Das Forum des Gymnasiums Steigerwald-Landschulheim Wiesentheid (LSH) war nach coronabedingter Zwangspause wieder Veranstaltungsort für den Neujahrsempfang der Schule. Bereits nach kurzer Zeit waren die geladenen Gäste während des zu Beginn stattfindenden Sektempfangs in angeregte Gespräche vertieft und man konnte spüren, wie sehr sich die Schulfamilie darüber freute, endlich wieder persönlichen Kontakt zu haben. Diese und folgende Informationen sind einer Pressemitteilung der Schule entnommen.

Die große Verbundenheit zeigte sich auch dadurch, dass viele ehemalige Schülerinnen und Schüler, Lehrkräfte sowie Förderinnen und Förderer der Schule gekommen waren. Der Neujahrsempfang fand in diesem Jahr zusammen mit der Sing- und Musikschule Steigerwald statt.
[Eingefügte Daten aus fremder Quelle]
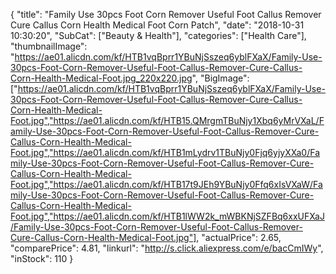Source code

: {
	"title": "Family Use 30pcs Foot Corn Remover Useful Foot Callus Remover Cure Callus Corn Health Medical Foot Corn Patch",
	"date": "2018-10-31 10:30:20",
	"SubCat": ["Beauty & Health"],
	"categories": ["Health Care"],
	"thumbnailImage": "https://ae01.alicdn.com/kf/HTB1vqBprr1YBuNjSszeq6yblFXaX/Family-Use-30pcs-Foot-Corn-Remover-Useful-Foot-Callus-Remover-Cure-Callus-Corn-Health-Medical-Foot.jpg_220x220.jpg",
	"BigImage": ["https://ae01.alicdn.com/kf/HTB1vqBprr1YBuNjSszeq6yblFXaX/Family-Use-30pcs-Foot-Corn-Remover-Useful-Foot-Callus-Remover-Cure-Callus-Corn-Health-Medical-Foot.jpg","https://ae01.alicdn.com/kf/HTB15.QMrgmTBuNjy1Xbq6yMrVXaL/Family-Use-30pcs-Foot-Corn-Remover-Useful-Foot-Callus-Remover-Cure-Callus-Corn-Health-Medical-Foot.jpg","https://ae01.alicdn.com/kf/HTB1mLydrv1TBuNjy0Fjq6yjyXXa0/Family-Use-30pcs-Foot-Corn-Remover-Useful-Foot-Callus-Remover-Cure-Callus-Corn-Health-Medical-Foot.jpg","https://ae01.alicdn.com/kf/HTB17t9JEh9YBuNjy0Ffq6xIsVXaW/Family-Use-30pcs-Foot-Corn-Remover-Useful-Foot-Callus-Remover-Cure-Callus-Corn-Health-Medical-Foot.jpg","https://ae01.alicdn.com/kf/HTB1lWW2k_mWBKNjSZFBq6xxUFXaJ/Family-Use-30pcs-Foot-Corn-Remover-Useful-Foot-Callus-Remover-Cure-Callus-Corn-Health-Medical-Foot.jpg"],
	"actualPrice": 2.65,
	"comparePrice": 4.81,
	"linkurl": "http://s.click.aliexpress.com/e/bacCmIWy",
	"inStock": 110
}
Die Kooperation zwischen Musikschule und Gymnasium besteht schon seit vielen Jahren und wurde bei diesem Anlass ebenso gefeiert wie das 75-jährige Bestehen des Gymnasiums und die Gründung der Musikschule vor 40 Jahren.
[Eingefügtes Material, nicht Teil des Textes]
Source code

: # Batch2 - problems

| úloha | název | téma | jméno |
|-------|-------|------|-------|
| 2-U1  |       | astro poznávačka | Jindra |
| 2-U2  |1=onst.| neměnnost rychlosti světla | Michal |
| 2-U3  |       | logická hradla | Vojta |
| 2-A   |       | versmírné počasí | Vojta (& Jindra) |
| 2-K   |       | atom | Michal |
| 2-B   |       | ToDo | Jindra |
Ein Sambatanz zur Begrüßung

Den offiziellen Teil des Neujahrsempfangs eröffneten die jüngsten Schülerinnen und Schüler der Musikschule. Die Kinder der musikalischen Früherziehung unter der Leitung von Lina Dambrauskaite-Huber präsentierten mit großer Freude ihren Sambatanz. Anschließend begrüßten die Leiterin der Musikschule Monika Klüpfel, LSH-Schulleiter Achim Höfle und Bürgermeister von Wiesentheid, Klaus Köhler, die Gäste. Auch die stellvertretende Landrätin Doris Paul überbrachte Grußworte. Aufgelockert wurde dies durch zahlreiche hörenswerte Beiträge der Schülerinnen der Musikschule. Zunächst zeigte Eva Fehlbaum ihr Können an der Gitarre. Klara Wehr und Luisa Götz überzeugten mit einem Tango am Klavier. Das Blockflötenensemble „Newcomer“ mit Klara Wehr, Mira Liebald, Conny Müller, Mathilda Schneider und Louisa Kuhnert spielte unter der Leitung von Irmela Goldbach-Rummel zum Tanz auf.
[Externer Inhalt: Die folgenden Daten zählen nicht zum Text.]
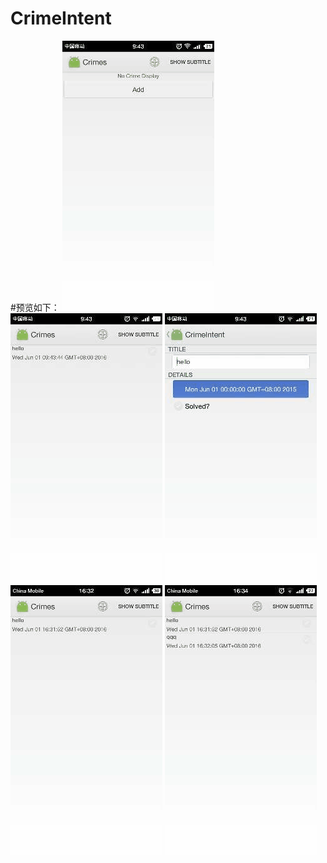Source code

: # CrimeIntent
#预览如下：
![](https://raw.githubusercontent.com/Pr-Jiang/CrimeIntent/master/previewgif/CrimeIntent1.gif)
![](https://raw.githubusercontent.com/Pr-Jiang/CrimeIntent/master/previewgif/CrimeIntent2.gif)
![](https://raw.githubusercontent.com/Pr-Jiang/CrimeIntent/master/previewgif/CrimeIntent3.gif)
![](https://raw.githubusercontent.com/Pr-Jiang/CrimeIntent/master/previewgif/CrimeIntent4-viewPager.gif)
![](https://raw.githubusercontent.com/Pr-Jiang/CrimeIntent/master/previewgif/CrimeIntent5.gif)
Der ehemalige Schulleiter des LSH, Georg Endres, berichtete über die schwierigen Anfänge der Schulgründung vor 75 Jahren und skizzierte die Geschichte des Steigerwald-Landschulheimes. So lag zu Schulbeginn zunächst noch keine staatliche Genehmigung vor und in der Nachkriegszeit fehlte es an Schulmaterial und selbst an Unterrichtsräumen. Daher fand der Unterricht zunächst in einer Gastwirtschaft statt und die Zeugnisse wurden von Hand geschrieben. Viele Schülerinnen und Schüler mussten auch weite Schulwege bei Wind und Wetter mit dem Rad zurücklegen. All dies nahmen sie aber gerne in Kauf, da sie einfach froh waren, wieder eine Schule besuchen zu können.  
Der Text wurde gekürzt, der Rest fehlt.